Studies on the improvement of the matching uncertainty definition in top-quark processes simulated with Powheg+Pythia 8

Top-quark processes, including pair production, single-top production and production in association with electroweak bosons, are modelled by the ATLAS Collaboration by matching the hard-scatter matrix element calculations of next-to-leading order Monte-Carlo generators with a parton shower generator. This document presents a comprehensive study of the uncertainty related to the matching procedure and a new strategy to evaluate this uncertainty. The new approach is based on the Pythia 8 parton-shower matching parameter $p_\mathrm{T}^\mathrm{hard}$. It is designed to surpass the previous method, which involved comparing two generator setups to cover the uncertainty. The old method entangled all differences between the two setups in a single uncertainty while the new prescription implements a focused uncertainty that avoids double-counting with other uncertainties on the modelling of the top processes.
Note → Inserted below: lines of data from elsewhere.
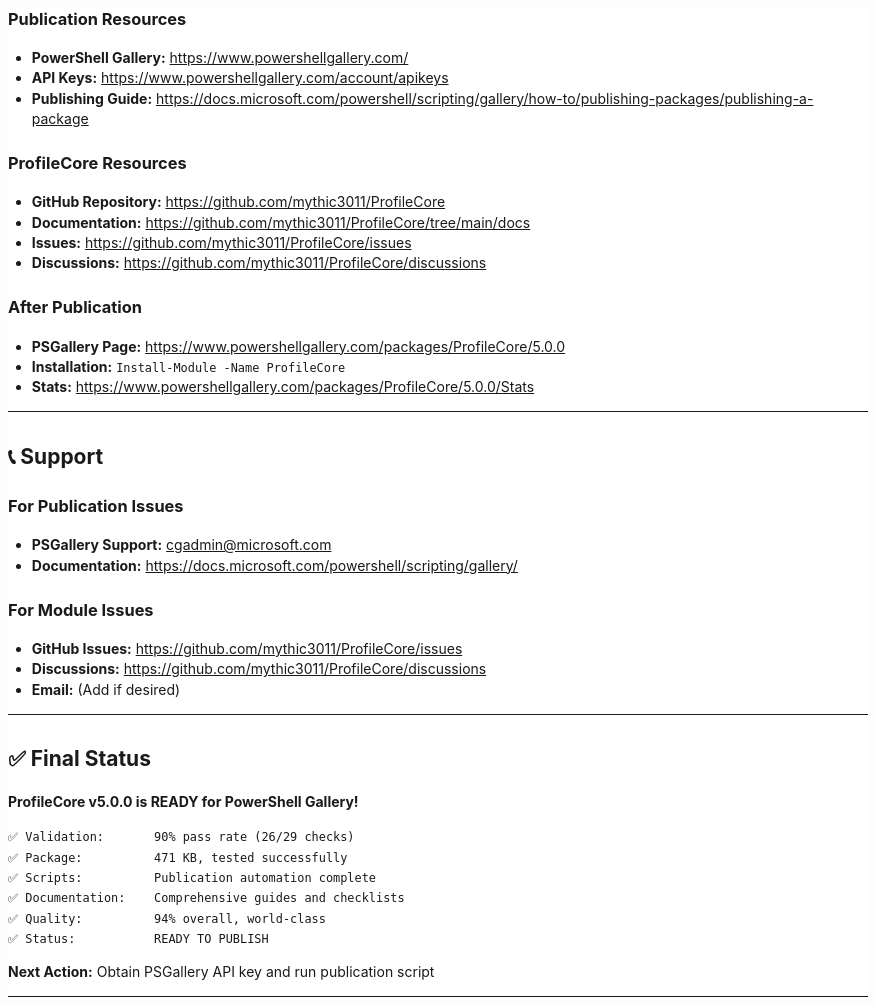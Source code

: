 ### Publication Resources

- **PowerShell Gallery:** https://www.powershellgallery.com/
- **API Keys:** https://www.powershellgallery.com/account/apikeys
- **Publishing Guide:** https://docs.microsoft.com/powershell/scripting/gallery/how-to/publishing-packages/publishing-a-package

### ProfileCore Resources

- **GitHub Repository:** https://github.com/mythic3011/ProfileCore
- **Documentation:** https://github.com/mythic3011/ProfileCore/tree/main/docs
- **Issues:** https://github.com/mythic3011/ProfileCore/issues
- **Discussions:** https://github.com/mythic3011/ProfileCore/discussions

### After Publication

- **PSGallery Page:** https://www.powershellgallery.com/packages/ProfileCore/5.0.0
- **Installation:** `Install-Module -Name ProfileCore`
- **Stats:** https://www.powershellgallery.com/packages/ProfileCore/5.0.0/Stats

---

## 📞 Support

### For Publication Issues

- **PSGallery Support:** cgadmin@microsoft.com
- **Documentation:** https://docs.microsoft.com/powershell/scripting/gallery/

### For Module Issues

- **GitHub Issues:** https://github.com/mythic3011/ProfileCore/issues
- **Discussions:** https://github.com/mythic3011/ProfileCore/discussions
- **Email:** (Add if desired)

---

## ✅ Final Status

**ProfileCore v5.0.0 is READY for PowerShell Gallery!**

```
✅ Validation:       90% pass rate (26/29 checks)
✅ Package:          471 KB, tested successfully
✅ Scripts:          Publication automation complete
✅ Documentation:    Comprehensive guides and checklists
✅ Quality:          94% overall, world-class
✅ Status:           READY TO PUBLISH
```

**Next Action:** Obtain PSGallery API key and run publication script

---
Two other effects, previously covered by the matching uncertainty, are studied in parallel: the mismodeling of the top-quark transverse momentum and the top-quark decay lineshape. The first is addressed through a reweighting to the NNLO analytic calculation while the second is studied using two different calculations for the top-quark decay. While the first study leads to the definition of an uncertainty prescription, in the second case it is concluded that comparisons with more advanced generators are needed to define an uncertainty on the lineshape. The samples generated to define the new prescriptions are compared with the setups previously used using unfolded data at a centre-of-mass energy of $\sqrt{s}= 13$ TeV and Monte-Carlo simulations of both top-quark pair and single top-quark processes.